It was my last meal in Vietnam a few months ago which I still remember all of!!!
I had a trip back home to see my family in Vietnam for two weeks in January this year. It was a brave statement that I announced firmly to my husband one morning when I woke up “I wanted to go home”’. By saying that, I also explained to him about our family circumstances to support my idea. First of all, I missed my family and I would love a visit to stay with mom and dad for a while. Next, both my spouse and the children weren’t available to join the trip as they had work and school to attend. Finally, it was money-wise matter. Where the total air flight fees for the four of us would cost a fortune, it wasn’t worth to travel just in a short time period.

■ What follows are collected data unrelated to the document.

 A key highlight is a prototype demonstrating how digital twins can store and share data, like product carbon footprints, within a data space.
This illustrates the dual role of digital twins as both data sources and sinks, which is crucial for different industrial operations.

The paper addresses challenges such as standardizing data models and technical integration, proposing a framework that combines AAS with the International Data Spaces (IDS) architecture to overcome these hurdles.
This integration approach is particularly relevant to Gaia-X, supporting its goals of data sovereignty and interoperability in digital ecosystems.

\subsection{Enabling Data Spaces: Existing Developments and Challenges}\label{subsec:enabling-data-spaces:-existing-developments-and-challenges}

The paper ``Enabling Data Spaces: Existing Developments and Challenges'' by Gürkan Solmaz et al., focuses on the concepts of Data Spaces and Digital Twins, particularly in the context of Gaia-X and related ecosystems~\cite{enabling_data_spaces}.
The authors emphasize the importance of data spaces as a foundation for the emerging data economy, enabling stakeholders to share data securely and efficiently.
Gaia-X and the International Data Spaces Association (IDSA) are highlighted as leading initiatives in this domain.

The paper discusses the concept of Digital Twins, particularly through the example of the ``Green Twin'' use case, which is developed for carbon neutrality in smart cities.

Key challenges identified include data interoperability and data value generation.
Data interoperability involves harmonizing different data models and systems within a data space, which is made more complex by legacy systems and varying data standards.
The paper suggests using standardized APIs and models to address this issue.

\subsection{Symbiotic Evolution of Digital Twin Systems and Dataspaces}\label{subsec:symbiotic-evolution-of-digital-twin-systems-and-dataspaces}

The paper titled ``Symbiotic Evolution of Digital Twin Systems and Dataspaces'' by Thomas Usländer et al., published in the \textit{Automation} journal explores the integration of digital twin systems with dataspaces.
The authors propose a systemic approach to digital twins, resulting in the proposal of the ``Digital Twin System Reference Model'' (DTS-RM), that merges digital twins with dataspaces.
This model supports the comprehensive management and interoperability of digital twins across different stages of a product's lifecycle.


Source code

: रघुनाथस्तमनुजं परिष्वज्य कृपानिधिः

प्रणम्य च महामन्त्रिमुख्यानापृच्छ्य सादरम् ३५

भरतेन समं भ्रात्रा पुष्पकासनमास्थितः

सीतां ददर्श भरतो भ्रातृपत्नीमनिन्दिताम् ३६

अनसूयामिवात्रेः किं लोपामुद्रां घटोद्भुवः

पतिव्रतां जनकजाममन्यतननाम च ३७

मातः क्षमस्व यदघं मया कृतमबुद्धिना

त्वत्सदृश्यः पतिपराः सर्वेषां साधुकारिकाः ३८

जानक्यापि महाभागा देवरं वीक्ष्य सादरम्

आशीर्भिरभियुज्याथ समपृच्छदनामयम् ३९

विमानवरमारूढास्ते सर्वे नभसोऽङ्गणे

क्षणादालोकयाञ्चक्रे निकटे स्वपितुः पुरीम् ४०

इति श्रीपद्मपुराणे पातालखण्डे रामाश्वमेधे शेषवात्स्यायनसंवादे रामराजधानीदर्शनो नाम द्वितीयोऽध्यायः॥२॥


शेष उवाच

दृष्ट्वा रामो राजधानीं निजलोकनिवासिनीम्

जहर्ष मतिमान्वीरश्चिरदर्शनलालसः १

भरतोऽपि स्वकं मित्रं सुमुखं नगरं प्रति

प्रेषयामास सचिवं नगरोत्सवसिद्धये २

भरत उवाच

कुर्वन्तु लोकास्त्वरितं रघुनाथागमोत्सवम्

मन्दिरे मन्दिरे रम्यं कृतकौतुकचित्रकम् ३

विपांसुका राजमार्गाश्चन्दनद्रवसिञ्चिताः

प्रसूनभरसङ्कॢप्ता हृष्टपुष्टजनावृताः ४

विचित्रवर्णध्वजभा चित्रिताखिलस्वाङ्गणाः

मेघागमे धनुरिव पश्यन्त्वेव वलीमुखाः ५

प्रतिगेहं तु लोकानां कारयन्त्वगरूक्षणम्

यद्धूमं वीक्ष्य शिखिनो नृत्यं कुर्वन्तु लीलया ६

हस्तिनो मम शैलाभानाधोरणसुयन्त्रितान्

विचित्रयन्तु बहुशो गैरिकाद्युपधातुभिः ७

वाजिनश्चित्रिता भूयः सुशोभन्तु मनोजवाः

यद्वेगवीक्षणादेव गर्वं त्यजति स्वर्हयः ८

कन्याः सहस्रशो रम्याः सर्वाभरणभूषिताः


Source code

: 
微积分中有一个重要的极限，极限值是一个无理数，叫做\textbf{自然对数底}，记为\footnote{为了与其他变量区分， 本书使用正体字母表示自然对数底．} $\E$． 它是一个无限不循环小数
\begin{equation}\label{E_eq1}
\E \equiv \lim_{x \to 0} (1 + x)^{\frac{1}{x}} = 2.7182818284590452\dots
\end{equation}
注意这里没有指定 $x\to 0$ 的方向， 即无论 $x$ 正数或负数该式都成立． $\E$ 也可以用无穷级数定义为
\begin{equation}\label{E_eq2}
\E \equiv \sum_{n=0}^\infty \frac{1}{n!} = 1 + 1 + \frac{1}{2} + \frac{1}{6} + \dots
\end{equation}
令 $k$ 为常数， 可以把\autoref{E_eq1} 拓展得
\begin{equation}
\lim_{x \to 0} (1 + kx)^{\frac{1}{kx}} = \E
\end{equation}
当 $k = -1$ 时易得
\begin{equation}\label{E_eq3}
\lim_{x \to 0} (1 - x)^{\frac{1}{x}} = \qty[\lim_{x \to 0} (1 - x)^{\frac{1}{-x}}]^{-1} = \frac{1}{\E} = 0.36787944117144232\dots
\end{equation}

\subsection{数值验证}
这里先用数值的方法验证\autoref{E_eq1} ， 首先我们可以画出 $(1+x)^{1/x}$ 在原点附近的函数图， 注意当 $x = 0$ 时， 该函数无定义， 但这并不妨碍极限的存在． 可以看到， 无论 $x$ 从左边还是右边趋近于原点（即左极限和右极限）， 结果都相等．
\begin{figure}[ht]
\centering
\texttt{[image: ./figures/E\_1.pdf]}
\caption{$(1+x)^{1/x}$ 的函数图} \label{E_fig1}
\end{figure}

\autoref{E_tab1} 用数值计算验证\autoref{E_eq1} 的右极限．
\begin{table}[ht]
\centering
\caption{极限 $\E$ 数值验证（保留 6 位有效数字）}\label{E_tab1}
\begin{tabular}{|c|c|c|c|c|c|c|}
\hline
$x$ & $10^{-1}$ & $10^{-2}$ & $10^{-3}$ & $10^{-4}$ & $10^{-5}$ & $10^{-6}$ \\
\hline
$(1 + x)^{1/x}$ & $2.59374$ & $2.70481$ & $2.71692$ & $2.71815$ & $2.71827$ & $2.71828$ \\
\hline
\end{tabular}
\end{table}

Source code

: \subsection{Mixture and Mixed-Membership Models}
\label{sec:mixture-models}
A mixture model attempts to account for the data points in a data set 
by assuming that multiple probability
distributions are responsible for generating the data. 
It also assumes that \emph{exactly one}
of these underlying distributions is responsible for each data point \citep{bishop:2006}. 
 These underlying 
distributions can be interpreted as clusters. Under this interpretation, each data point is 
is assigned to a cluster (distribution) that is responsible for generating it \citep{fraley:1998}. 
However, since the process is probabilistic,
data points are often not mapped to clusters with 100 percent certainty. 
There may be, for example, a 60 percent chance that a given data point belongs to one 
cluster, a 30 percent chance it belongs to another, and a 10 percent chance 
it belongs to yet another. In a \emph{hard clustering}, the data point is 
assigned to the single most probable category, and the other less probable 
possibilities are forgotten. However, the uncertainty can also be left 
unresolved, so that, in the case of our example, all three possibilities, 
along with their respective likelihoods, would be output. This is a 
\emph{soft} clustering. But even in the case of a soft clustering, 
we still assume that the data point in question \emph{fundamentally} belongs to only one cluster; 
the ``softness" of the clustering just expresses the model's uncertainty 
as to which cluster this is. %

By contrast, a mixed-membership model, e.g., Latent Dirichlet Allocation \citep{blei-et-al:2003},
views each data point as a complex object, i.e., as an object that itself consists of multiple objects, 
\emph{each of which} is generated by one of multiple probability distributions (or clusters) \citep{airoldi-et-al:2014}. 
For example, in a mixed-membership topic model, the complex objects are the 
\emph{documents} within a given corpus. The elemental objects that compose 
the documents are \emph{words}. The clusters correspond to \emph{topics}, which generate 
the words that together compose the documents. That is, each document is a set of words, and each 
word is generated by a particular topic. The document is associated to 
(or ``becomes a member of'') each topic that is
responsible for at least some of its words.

Although I started the idea, I also had my doubts about it before purchasing the flight’s ticket. I felt the guilt of being selfish by leaving my loved ones at home in order to enjoy my own holiday which we would normally do as a whole. However, I also considered that the only opportunity in the entire of my life of coming home alone was really good to be with my immediate family. I was thinking of my parents, who are nearly in their eighties, that they are always so looking forward to seeing their daughter since she emigrated from Vietnam ten years ago. Additionally, I wasn’t sure what the situation would be later, what if I would not be available next year as I may have already joined the nursing course which will be really busy. I had a lot of thinking “should or shouldn’t?” Fortunately, my husband was supportive and encouraged me to go ahead if it was what I wanted to do. Besides, my mother in law was generous to agree to look after the kids while I was away. I arranged with the school about the new carer for the kids, so mom could be able to pick them up after school. When all things considered had been sorted, there were no more excuses to delay. I was so delighted to inform my relatives about the surprise “I was coming home soon!”
We never know what our future will be.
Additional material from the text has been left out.